* [Task to complete]
Copy out every record below exactly as written, but leave out any pictures.

* [Source data]

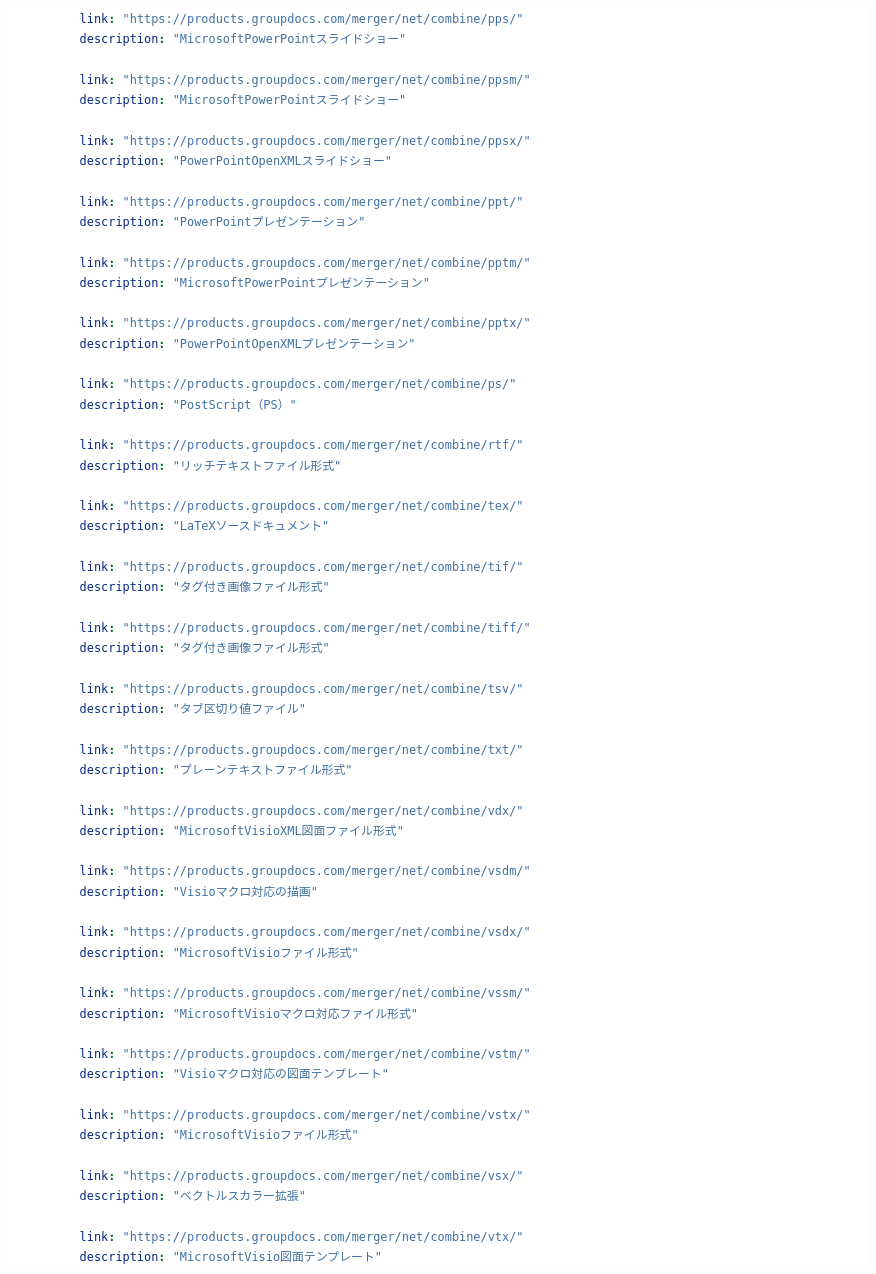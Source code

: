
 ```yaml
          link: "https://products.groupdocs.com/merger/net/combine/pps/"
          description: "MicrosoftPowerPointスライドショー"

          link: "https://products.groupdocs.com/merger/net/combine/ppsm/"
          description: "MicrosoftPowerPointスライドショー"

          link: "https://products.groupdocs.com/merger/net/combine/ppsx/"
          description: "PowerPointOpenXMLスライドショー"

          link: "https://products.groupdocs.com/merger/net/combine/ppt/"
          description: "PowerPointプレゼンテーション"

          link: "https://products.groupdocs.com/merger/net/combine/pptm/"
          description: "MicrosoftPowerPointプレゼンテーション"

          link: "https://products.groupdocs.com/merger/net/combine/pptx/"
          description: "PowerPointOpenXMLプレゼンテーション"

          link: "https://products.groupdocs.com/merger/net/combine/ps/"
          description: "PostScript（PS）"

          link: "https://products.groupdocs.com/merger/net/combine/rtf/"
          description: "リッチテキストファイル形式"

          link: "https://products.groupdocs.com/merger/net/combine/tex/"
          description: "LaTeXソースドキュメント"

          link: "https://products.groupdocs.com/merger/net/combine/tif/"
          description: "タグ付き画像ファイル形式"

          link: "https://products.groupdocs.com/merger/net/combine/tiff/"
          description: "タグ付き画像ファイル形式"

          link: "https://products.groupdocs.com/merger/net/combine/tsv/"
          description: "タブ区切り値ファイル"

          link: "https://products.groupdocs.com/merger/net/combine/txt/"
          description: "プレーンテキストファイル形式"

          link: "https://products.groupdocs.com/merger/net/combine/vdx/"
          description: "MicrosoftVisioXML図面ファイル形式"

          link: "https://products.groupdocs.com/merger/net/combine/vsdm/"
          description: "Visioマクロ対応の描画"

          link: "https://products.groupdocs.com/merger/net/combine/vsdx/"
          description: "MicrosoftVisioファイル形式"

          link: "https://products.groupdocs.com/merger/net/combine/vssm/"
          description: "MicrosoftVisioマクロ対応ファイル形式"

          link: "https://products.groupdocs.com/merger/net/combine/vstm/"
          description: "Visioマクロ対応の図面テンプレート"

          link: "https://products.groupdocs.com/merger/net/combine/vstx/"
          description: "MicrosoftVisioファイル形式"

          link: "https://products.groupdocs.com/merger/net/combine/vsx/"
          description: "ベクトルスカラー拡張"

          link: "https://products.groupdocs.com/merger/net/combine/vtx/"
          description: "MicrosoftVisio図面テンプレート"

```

* [Answer for this exercise]
Source code

:
 ```yaml
          link: "https://products.groupdocs.com/merger/net/combine/pps/"
          description: "MicrosoftPowerPointスライドショー"

          link: "https://products.groupdocs.com/merger/net/combine/ppsm/"
          description: "MicrosoftPowerPointスライドショー"

          link: "https://products.groupdocs.com/merger/net/combine/ppsx/"
          description: "PowerPointOpenXMLスライドショー"

          link: "https://products.groupdocs.com/merger/net/combine/ppt/"
          description: "PowerPointプレゼンテーション"

          link: "https://products.groupdocs.com/merger/net/combine/pptm/"
          description: "MicrosoftPowerPointプレゼンテーション"

          link: "https://products.groupdocs.com/merger/net/combine/pptx/"
          description: "PowerPointOpenXMLプレゼンテーション"

          link: "https://products.groupdocs.com/merger/net/combine/ps/"
          description: "PostScript（PS）"

          link: "https://products.groupdocs.com/merger/net/combine/rtf/"
          description: "リッチテキストファイル形式"

          link: "https://products.groupdocs.com/merger/net/combine/tex/"
          description: "LaTeXソースドキュメント"

          link: "https://products.groupdocs.com/merger/net/combine/tif/"
          description: "タグ付き画像ファイル形式"

          link: "https://products.groupdocs.com/merger/net/combine/tiff/"
          description: "タグ付き画像ファイル形式"

          link: "https://products.groupdocs.com/merger/net/combine/tsv/"
          description: "タブ区切り値ファイル"

          link: "https://products.groupdocs.com/merger/net/combine/txt/"
          description: "プレーンテキストファイル形式"

          link: "https://products.groupdocs.com/merger/net/combine/vdx/"
          description: "MicrosoftVisioXML図面ファイル形式"

          link: "https://products.groupdocs.com/merger/net/combine/vsdm/"
          description: "Visioマクロ対応の描画"

          link: "https://products.groupdocs.com/merger/net/combine/vsdx/"
          description: "MicrosoftVisioファイル形式"

          link: "https://products.groupdocs.com/merger/net/combine/vssm/"
          description: "MicrosoftVisioマクロ対応ファイル形式"

          link: "https://products.groupdocs.com/merger/net/combine/vstm/"
          description: "Visioマクロ対応の図面テンプレート"

          link: "https://products.groupdocs.com/merger/net/combine/vstx/"
          description: "MicrosoftVisioファイル形式"

          link: "https://products.groupdocs.com/merger/net/combine/vsx/"
          description: "ベクトルスカラー拡張"

          link: "https://products.groupdocs.com/merger/net/combine/vtx/"
          description: "MicrosoftVisio図面テンプレート"

```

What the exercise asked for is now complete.